以前、アメリカに移住して間も無く、中西部の都市ミネアポリスに住んでいたときのことだ。 
 

昼間は大学に通いながら、夜はたまに、ダウンタウンにあるブルースバーで、ギターを弾いて小銭を稼いでいた時期がある。 
 

そのバーのオーナーの友人で、有名なジャズプレーヤーが、時折その店に遊びに来ては、興が乗ると、われわれのバンドに飛び入りで加わって演奏したりしていた。 
 

ある日、ライブが終わって、そのジャズプレーヤーと彼が同伴していた女性(奥さん?)をどういうわけか、彼等の家まで僕が車で送って行くことになった。 
 

彼は気さくな人で、車を降り際に、ちょっと家に上がってお茶でも飲んでいくかと、僕に真面目な顔で聞いてきた。
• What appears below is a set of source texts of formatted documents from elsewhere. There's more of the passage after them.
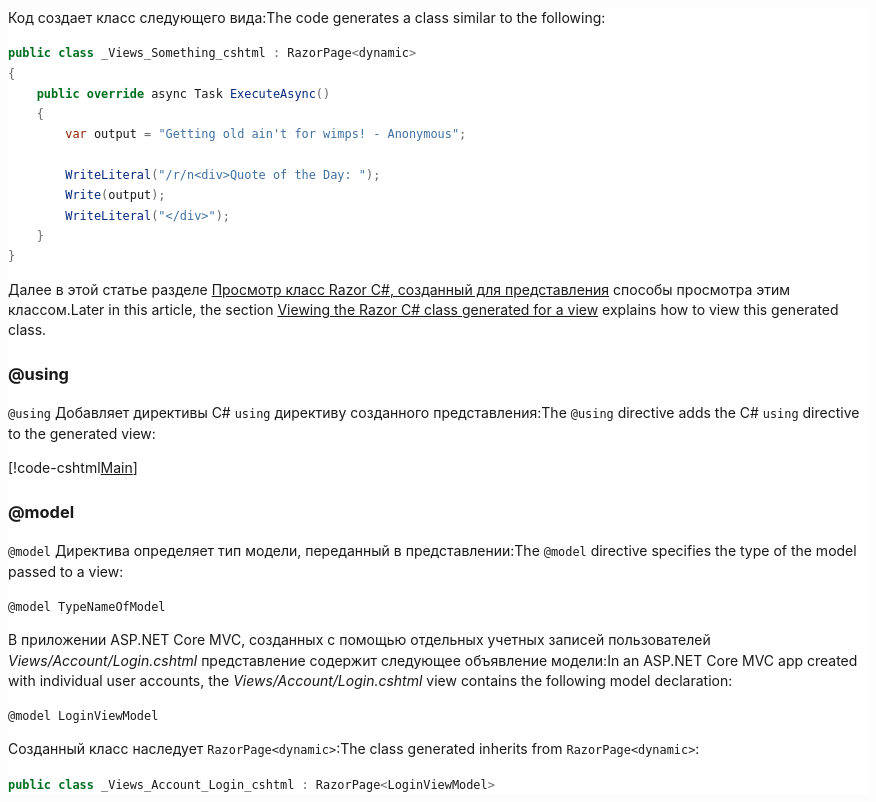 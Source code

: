 <span data-ttu-id="7b37d-218">Код создает класс следующего вида:</span><span class="sxs-lookup"><span data-stu-id="7b37d-218">The code generates a class similar to the following:</span></span>

```csharp
public class _Views_Something_cshtml : RazorPage<dynamic>
{
    public override async Task ExecuteAsync()
    {
        var output = "Getting old ain't for wimps! - Anonymous";

        WriteLiteral("/r/n<div>Quote of the Day: ");
        Write(output);
        WriteLiteral("</div>");
    }
}
```

<span data-ttu-id="7b37d-219">Далее в этой статье разделе [Просмотр класс Razor C#, созданный для представления](#viewing-the-razor-c-class-generated-for-a-view) способы просмотра этим классом.</span><span class="sxs-lookup"><span data-stu-id="7b37d-219">Later in this article, the section [Viewing the Razor C# class generated for a view](#viewing-the-razor-c-class-generated-for-a-view) explains how to view this generated class.</span></span>

### <a name="using"></a>@using

<span data-ttu-id="7b37d-220">`@using` Добавляет директивы C# `using` директиву созданного представления:</span><span class="sxs-lookup"><span data-stu-id="7b37d-220">The `@using` directive adds the C# `using` directive to the generated view:</span></span>

[!code-cshtml[Main](razor/sample/Views/Home/Contact9.cshtml)]

### <a name="model"></a>@model

<span data-ttu-id="7b37d-221">`@model` Директива определяет тип модели, переданный в представлении:</span><span class="sxs-lookup"><span data-stu-id="7b37d-221">The `@model` directive specifies the type of the model passed to a view:</span></span>

```cshtml
@model TypeNameOfModel
```

<span data-ttu-id="7b37d-222">В приложении ASP.NET Core MVC, созданных с помощью отдельных учетных записей пользователей *Views/Account/Login.cshtml* представление содержит следующее объявление модели:</span><span class="sxs-lookup"><span data-stu-id="7b37d-222">In an ASP.NET Core MVC app created with individual user accounts, the *Views/Account/Login.cshtml* view contains the following model declaration:</span></span>

```cshtml
@model LoginViewModel
```

<span data-ttu-id="7b37d-223">Созданный класс наследует `RazorPage<dynamic>`:</span><span class="sxs-lookup"><span data-stu-id="7b37d-223">The class generated inherits from `RazorPage<dynamic>`:</span></span>

```csharp
public class _Views_Account_Login_cshtml : RazorPage<LoginViewModel>
```
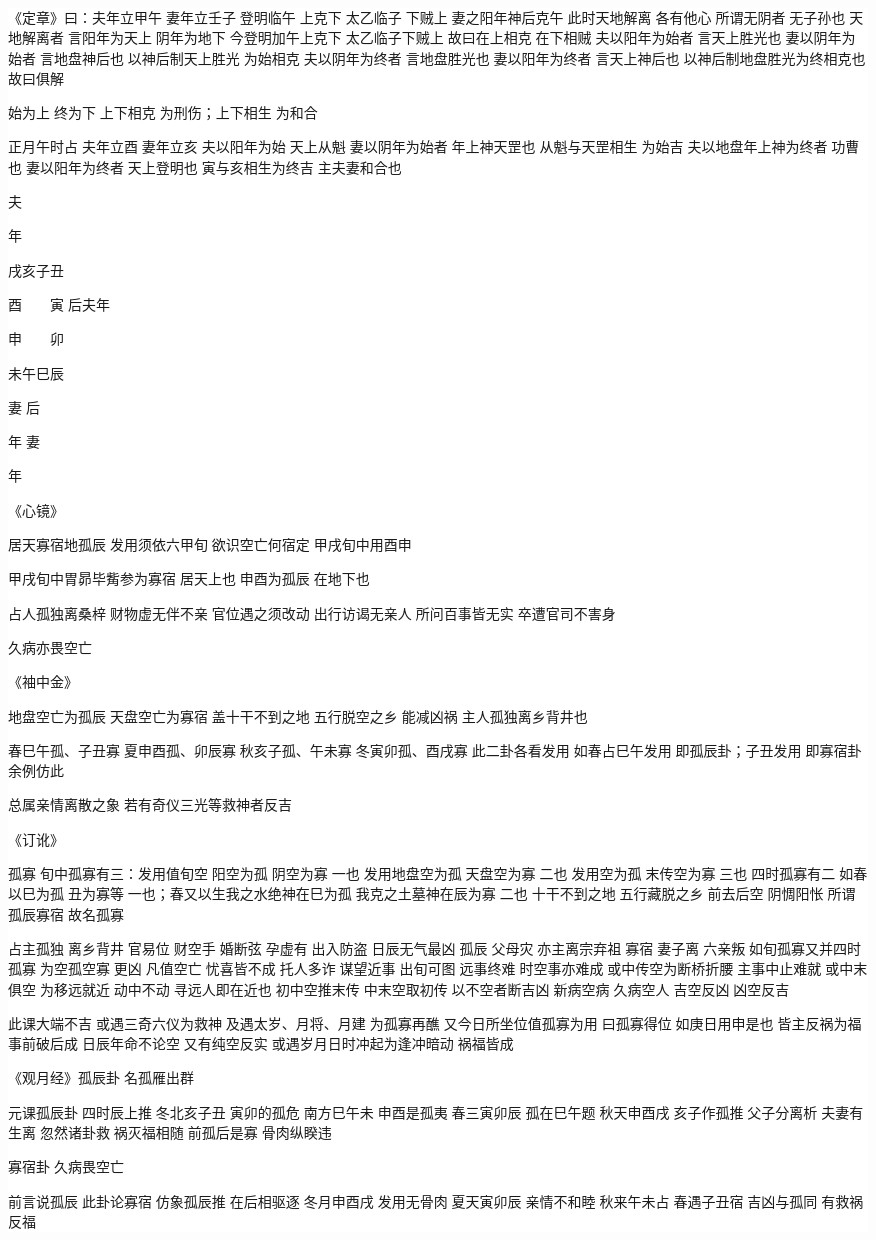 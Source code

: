 《定章》曰：夫年立甲午 妻年立壬子 登明临午 上克下 太乙临子 下贼上 妻之阳年神后克午 此时天地解离 各有他心 所谓无阴者 无子孙也 天地解离者 言阳年为天上 阴年为地下 今登明加午上克下 太乙临子下贼上 故曰在上相克 在下相贼 夫以阳年为始者 言天上胜光也 妻以阴年为始者 言地盘神后也 以神后制天上胜光 为始相克 夫以阴年为终者 言地盘胜光也 妻以阳年为终者 言天上神后也 以神后制地盘胜光为终相克也 故曰俱解

始为上 终为下 上下相克 为刑伤；上下相生 为和合

正月午时占 夫年立酉 妻年立亥 夫以阳年为始 天上从魁 妻以阴年为始者 年上神天罡也 从魁与天罡相生 为始吉 夫以地盘年上神为终者 功曹也 妻以阳年为终者 天上登明也 寅与亥相生为终吉 主夫妻和合也

夫

年

戌亥子丑

酉　　寅 后夫年

申　　卯

未午巳辰

妻 后

年 妻

年

《心镜》

居天寡宿地孤辰 发用须依六甲旬 欲识空亡何宿定 甲戌旬中用酉申

甲戌旬中胃昴毕觜参为寡宿 居天上也 申酉为孤辰 在地下也

占人孤独离桑梓 财物虚无伴不亲 官位遇之须改动 出行访谒无亲人 所问百事皆无实 卒遭官司不害身

久病亦畏空亡

《袖中金》

地盘空亡为孤辰 天盘空亡为寡宿 盖十干不到之地 五行脱空之乡 能减凶祸 主人孤独离乡背井也

春巳午孤、子丑寡 夏申酉孤、卯辰寡 秋亥子孤、午未寡 冬寅卯孤、酉戌寡 此二卦各看发用 如春占巳午发用 即孤辰卦；子丑发用 即寡宿卦 余例仿此

总属亲情离散之象 若有奇仪三光等救神者反吉

《订讹》

孤寡 旬中孤寡有三：发用值旬空 阳空为孤 阴空为寡 一也 发用地盘空为孤 天盘空为寡 二也 发用空为孤 末传空为寡 三也 四时孤寡有二 如春以巳为孤 丑为寡等 一也；春又以生我之水绝神在巳为孤 我克之土墓神在辰为寡 二也 十干不到之地 五行藏脱之乡 前去后空 阴惆阳怅 所谓孤辰寡宿 故名孤寡

占主孤独 离乡背井 官易位 财空手 婚断弦 孕虚有 出入防盗 日辰无气最凶 孤辰 父母灾 亦主离宗弃祖 寡宿 妻子离 六亲叛 如旬孤寡又并四时孤寡 为空孤空寡 更凶 凡值空亡 忧喜皆不成 托人多诈 谋望近事 出旬可图 远事终难 时空事亦难成 或中传空为断桥折腰 主事中止难就 或中末俱空 为移远就近 动中不动 寻远人即在近也 初中空推末传 中末空取初传 以不空者断吉凶 新病空病 久病空人 吉空反凶 凶空反吉

此课大端不吉 或遇三奇六仪为救神 及遇太岁、月将、月建 为孤寡再醮 又今日所坐位值孤寡为用 曰孤寡得位 如庚日用申是也 皆主反祸为福 事前破后成 日辰年命不论空 又有纯空反实 或遇岁月日时冲起为逢冲暗动 祸福皆成

《观月经》孤辰卦 名孤雁出群

元课孤辰卦 四时辰上推 冬北亥子丑 寅卯的孤危 南方巳午未 申酉是孤夷 春三寅卯辰 孤在巳午题 秋天申酉戌 亥子作孤推 父子分离析 夫妻有生离 忽然诸卦救 祸灭福相随 前孤后是寡 骨肉纵睽违

寡宿卦 久病畏空亡

前言说孤辰 此卦论寡宿 仿象孤辰推 在后相驱逐 冬月申酉戌 发用无骨肉 夏天寅卯辰 亲情不和睦 秋来午未占 春遇子丑宿 吉凶与孤同 有救祸反福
が、その時、一緒に居た女性が一瞬、“私に断りもなしに、どうしてそんなことを聞くの?” と声に出して言わずとも、無言の重い空気が瞬間風速で流れた(ような気がした)。 
 

僕は、もう夜も更けていたし、早く家に帰りたかったので、丁重に断って車を走らせた。しかし、その時僕は改めて、アメリカの女性はなんて強くて、発言力があるのだろうと感心した。昔の日本でなら、おそらくいちいち口を挟むなと一蹴されよう場面だ。 
 

前に聞いた上方落語のネタで、京都で “ぶぶ漬け(お茶漬け)でもどうどす?“ とお客が訪問宅の奥さんに聞かれたら、それはもう早くおいとまして貰いたいという合図だという話がある。図らずも、結局あれは実質上、京都の ”ぶぶ漬け“ だったのだ。